# What you should do
From the entries that follow, copy each line in which "similar" appears.

*** Begin section ***

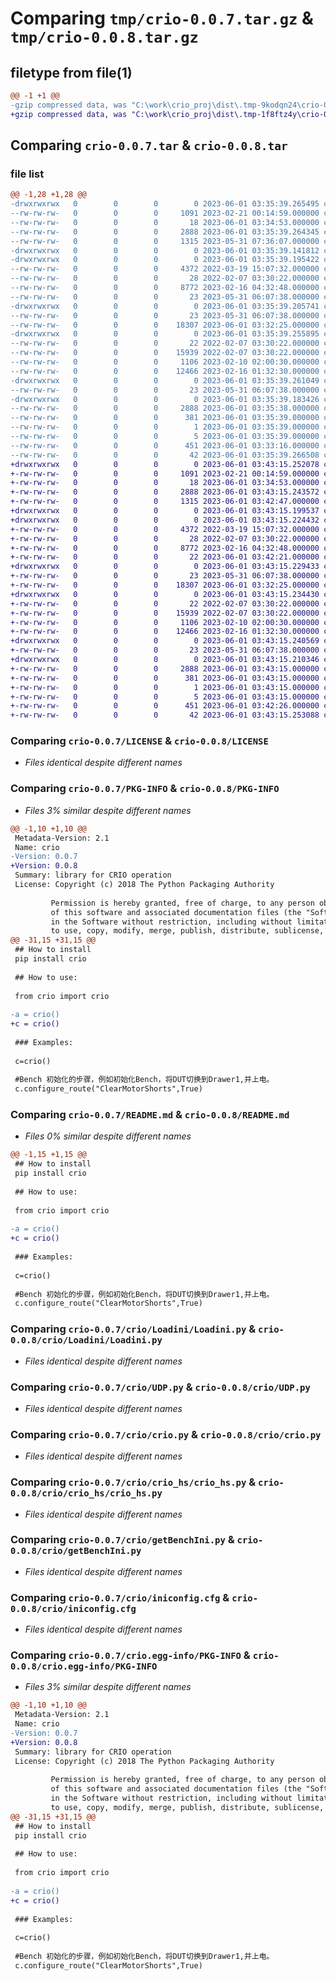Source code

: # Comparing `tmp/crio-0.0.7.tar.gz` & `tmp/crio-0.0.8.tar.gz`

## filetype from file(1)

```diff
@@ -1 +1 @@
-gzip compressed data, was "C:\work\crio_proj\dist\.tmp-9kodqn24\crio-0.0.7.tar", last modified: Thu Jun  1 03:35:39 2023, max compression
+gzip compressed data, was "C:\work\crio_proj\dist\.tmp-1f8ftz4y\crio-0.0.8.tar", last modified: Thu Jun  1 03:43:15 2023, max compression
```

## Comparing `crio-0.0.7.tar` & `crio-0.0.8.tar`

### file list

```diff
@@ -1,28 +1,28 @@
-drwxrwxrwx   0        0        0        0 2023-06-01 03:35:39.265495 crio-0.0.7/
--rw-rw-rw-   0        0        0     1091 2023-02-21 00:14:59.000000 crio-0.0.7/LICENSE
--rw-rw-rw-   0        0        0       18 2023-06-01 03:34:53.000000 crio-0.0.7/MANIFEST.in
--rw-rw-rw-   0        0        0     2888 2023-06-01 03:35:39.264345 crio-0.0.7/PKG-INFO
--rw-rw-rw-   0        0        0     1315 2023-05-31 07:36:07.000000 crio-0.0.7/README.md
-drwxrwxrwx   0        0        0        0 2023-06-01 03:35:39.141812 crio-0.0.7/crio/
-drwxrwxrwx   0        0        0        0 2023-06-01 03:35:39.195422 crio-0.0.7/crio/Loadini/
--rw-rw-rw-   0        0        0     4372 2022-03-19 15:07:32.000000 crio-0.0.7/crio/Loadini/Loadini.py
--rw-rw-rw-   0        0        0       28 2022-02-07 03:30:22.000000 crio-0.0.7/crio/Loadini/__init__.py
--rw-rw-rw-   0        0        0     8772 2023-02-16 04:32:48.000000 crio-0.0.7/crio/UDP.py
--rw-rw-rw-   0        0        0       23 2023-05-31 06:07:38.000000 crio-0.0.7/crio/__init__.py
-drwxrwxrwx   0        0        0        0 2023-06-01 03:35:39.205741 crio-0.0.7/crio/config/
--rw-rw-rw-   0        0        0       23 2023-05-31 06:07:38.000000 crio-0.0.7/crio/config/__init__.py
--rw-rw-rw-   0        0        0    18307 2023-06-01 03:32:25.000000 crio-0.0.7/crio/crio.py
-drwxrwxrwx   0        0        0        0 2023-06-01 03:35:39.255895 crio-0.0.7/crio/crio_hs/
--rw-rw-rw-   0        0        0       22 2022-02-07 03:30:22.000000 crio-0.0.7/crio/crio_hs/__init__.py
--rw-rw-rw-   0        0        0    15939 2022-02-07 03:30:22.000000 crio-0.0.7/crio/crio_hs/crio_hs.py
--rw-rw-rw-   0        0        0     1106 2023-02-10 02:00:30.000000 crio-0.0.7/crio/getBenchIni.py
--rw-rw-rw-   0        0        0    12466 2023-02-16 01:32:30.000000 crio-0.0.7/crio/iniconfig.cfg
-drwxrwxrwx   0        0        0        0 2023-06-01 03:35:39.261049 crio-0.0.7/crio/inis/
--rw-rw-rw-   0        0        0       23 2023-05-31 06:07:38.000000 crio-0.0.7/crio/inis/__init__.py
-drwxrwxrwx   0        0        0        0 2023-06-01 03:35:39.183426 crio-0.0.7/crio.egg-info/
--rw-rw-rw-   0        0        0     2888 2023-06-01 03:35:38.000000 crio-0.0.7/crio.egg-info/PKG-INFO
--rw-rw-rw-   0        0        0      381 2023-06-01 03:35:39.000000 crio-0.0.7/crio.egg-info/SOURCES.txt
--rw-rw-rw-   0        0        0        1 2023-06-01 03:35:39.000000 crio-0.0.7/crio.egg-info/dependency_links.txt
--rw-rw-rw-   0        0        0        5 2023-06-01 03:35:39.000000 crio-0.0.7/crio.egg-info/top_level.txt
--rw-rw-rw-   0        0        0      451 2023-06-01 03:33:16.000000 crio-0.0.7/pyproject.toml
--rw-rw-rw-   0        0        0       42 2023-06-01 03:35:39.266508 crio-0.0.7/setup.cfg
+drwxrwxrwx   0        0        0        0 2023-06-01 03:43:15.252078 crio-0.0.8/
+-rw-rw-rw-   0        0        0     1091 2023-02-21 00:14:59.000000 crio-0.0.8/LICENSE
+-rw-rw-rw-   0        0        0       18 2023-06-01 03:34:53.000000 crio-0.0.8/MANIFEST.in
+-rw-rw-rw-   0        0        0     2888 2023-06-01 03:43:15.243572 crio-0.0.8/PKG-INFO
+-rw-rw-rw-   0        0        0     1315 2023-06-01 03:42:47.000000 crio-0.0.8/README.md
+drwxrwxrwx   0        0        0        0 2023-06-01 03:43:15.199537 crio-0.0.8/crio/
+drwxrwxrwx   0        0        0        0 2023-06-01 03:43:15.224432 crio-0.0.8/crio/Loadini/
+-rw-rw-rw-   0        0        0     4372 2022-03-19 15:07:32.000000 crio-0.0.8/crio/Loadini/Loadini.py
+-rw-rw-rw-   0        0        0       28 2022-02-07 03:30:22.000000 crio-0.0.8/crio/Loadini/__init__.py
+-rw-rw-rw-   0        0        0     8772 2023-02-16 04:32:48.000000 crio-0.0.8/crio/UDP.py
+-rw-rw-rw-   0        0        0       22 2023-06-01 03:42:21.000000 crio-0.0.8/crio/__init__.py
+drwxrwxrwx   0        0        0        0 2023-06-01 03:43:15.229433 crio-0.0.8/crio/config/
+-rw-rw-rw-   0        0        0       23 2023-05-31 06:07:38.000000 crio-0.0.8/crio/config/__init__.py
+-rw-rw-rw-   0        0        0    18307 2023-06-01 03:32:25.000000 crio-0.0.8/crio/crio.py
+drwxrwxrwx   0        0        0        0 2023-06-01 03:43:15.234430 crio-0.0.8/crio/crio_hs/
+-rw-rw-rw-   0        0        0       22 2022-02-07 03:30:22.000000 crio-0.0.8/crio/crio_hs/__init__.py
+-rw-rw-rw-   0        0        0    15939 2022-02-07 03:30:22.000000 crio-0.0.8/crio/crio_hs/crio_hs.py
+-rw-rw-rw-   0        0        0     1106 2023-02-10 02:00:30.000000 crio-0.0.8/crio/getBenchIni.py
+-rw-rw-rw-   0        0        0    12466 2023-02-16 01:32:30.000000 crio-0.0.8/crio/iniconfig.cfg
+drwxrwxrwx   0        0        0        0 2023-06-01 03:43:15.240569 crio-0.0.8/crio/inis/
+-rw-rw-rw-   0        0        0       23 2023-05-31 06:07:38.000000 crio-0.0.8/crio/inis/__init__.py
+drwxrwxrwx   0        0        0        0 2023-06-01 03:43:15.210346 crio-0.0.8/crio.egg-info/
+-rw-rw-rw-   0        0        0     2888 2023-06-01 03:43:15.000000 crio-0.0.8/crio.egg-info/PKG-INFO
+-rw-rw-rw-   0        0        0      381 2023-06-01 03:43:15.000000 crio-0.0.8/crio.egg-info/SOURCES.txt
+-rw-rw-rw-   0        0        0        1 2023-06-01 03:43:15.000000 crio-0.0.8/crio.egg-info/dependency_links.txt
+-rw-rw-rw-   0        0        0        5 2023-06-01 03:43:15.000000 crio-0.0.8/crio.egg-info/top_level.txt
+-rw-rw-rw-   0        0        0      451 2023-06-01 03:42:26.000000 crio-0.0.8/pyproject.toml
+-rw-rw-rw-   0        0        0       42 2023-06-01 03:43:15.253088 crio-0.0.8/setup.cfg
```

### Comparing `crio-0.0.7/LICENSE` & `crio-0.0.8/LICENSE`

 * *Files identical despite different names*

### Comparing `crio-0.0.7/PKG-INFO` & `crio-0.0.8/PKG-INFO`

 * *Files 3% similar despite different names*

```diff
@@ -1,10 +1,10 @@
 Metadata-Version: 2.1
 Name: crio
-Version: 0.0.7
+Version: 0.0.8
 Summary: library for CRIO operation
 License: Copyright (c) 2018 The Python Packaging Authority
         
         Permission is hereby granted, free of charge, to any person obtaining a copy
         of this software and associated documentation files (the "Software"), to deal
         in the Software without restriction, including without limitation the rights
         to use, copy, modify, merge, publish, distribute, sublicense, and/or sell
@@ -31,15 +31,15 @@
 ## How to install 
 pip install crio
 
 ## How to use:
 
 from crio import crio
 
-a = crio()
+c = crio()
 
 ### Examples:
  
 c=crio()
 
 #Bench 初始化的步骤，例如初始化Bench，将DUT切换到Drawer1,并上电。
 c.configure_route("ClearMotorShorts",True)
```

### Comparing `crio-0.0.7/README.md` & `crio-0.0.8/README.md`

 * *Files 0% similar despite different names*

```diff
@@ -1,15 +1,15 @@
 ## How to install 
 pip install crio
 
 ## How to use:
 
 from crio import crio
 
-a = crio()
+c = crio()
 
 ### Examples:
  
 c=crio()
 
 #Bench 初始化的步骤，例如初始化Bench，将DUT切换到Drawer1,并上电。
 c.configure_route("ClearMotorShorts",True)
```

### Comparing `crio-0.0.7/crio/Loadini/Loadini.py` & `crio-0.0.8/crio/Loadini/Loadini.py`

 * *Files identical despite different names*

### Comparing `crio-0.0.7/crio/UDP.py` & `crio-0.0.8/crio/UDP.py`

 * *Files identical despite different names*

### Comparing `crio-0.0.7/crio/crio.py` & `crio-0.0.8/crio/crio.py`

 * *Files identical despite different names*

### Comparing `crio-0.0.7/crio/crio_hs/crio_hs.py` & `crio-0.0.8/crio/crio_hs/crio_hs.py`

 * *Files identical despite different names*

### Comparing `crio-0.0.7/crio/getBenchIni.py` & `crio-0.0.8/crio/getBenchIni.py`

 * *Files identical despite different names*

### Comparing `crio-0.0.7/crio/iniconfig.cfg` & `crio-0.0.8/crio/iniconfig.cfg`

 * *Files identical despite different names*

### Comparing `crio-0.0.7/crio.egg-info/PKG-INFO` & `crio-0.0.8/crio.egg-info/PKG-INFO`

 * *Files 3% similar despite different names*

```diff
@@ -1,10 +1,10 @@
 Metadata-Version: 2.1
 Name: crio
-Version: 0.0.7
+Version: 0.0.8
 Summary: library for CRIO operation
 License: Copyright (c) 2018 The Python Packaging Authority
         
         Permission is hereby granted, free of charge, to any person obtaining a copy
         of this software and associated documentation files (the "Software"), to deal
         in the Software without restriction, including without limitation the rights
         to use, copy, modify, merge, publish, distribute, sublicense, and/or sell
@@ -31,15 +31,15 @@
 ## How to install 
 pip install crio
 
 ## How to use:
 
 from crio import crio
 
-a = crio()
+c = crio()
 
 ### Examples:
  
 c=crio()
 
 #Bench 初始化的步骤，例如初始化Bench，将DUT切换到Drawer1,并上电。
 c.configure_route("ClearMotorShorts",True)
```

*** End section ***
*** Begin section ***

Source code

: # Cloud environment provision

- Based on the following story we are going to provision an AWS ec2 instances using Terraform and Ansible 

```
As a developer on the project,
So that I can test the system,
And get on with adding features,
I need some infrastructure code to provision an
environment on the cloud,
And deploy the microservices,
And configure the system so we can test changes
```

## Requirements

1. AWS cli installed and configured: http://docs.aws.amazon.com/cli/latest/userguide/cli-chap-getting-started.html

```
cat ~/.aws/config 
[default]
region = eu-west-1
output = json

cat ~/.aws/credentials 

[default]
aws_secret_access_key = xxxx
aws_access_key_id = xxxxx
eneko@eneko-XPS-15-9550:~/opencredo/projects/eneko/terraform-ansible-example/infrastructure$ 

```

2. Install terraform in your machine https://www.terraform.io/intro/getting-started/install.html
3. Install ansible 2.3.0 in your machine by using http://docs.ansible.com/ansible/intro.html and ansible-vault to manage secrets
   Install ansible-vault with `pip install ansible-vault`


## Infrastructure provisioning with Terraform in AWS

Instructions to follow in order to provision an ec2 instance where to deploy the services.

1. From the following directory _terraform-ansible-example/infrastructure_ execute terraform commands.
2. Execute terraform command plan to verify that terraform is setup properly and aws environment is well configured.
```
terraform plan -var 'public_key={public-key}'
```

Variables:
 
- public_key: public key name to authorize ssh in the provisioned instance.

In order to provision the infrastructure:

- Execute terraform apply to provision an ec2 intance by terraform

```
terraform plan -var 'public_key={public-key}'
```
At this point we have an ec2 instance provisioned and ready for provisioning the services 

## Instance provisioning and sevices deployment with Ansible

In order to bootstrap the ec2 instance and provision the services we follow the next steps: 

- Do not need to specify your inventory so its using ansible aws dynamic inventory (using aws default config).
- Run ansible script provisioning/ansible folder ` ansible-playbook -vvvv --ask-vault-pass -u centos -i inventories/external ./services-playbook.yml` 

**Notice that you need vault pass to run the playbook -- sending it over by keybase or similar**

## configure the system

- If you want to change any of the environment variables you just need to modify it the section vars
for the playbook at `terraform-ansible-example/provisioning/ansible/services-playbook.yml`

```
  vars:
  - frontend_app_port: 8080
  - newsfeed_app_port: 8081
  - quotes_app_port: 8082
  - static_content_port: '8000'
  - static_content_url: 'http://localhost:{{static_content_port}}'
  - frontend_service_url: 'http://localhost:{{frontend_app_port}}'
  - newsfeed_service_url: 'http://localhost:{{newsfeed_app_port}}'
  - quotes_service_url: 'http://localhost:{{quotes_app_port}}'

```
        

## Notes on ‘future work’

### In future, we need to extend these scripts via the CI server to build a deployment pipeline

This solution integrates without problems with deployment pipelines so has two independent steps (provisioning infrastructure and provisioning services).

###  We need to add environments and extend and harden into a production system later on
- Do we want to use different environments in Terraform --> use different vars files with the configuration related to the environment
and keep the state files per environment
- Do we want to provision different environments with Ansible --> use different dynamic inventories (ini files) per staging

*** End section ***
*** Begin section ***

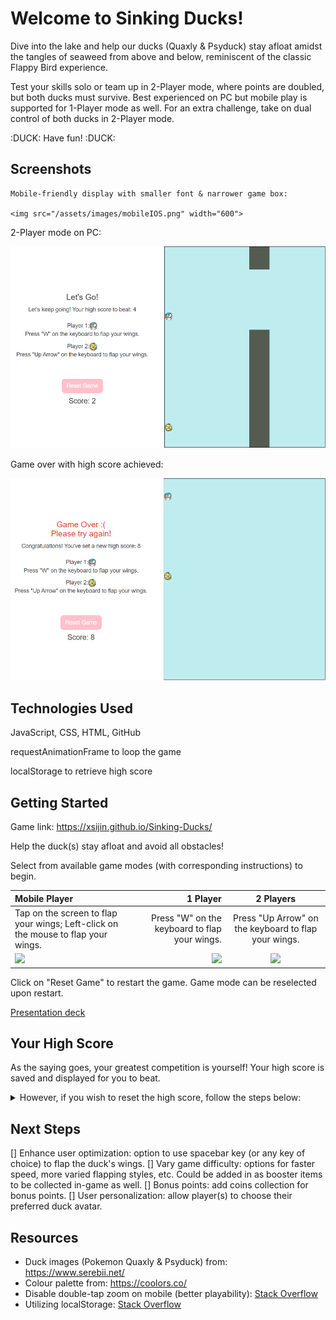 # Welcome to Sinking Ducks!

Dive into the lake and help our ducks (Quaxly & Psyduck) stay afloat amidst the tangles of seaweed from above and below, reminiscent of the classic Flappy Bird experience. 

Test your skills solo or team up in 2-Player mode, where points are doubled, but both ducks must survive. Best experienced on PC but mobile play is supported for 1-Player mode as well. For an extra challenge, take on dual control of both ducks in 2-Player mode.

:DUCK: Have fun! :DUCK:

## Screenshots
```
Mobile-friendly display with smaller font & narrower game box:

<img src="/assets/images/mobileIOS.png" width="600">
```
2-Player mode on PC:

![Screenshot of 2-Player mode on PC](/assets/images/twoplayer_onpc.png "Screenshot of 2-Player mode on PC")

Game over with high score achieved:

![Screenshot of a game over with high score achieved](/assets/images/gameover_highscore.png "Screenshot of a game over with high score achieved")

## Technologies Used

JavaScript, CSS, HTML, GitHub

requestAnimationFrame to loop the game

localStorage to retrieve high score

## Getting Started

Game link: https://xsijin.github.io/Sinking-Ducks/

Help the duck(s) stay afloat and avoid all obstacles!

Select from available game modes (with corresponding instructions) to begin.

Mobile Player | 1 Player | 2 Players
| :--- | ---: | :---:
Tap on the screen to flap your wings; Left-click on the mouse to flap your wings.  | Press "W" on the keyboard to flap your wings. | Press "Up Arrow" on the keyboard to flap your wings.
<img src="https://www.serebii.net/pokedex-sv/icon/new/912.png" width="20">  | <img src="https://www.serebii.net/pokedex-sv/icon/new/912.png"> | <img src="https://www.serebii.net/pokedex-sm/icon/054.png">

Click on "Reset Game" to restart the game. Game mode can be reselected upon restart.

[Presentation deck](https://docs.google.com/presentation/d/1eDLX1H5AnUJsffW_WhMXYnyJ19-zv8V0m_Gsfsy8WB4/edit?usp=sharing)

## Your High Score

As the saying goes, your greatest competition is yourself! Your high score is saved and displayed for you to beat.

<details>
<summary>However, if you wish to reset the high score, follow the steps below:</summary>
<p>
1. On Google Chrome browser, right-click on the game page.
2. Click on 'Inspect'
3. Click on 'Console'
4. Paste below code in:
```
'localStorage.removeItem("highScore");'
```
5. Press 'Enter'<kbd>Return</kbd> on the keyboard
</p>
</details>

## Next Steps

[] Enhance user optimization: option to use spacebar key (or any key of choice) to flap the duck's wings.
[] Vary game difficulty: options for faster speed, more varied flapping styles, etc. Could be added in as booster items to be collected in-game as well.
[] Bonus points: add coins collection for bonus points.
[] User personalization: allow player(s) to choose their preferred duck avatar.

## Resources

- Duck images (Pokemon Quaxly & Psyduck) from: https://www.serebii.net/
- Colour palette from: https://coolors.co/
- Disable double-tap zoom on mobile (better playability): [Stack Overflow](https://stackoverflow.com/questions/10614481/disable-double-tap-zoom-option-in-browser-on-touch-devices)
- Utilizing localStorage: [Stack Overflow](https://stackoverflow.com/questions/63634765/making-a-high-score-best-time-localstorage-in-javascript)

*** End section ***

# Response box
 * *Files 3% similar despite different names*
 * *Files 0% similar despite different names*
 * *Files 3% similar despite different names*
**Notice that you need vault pass to run the playbook -- sending it over by keybase or similar**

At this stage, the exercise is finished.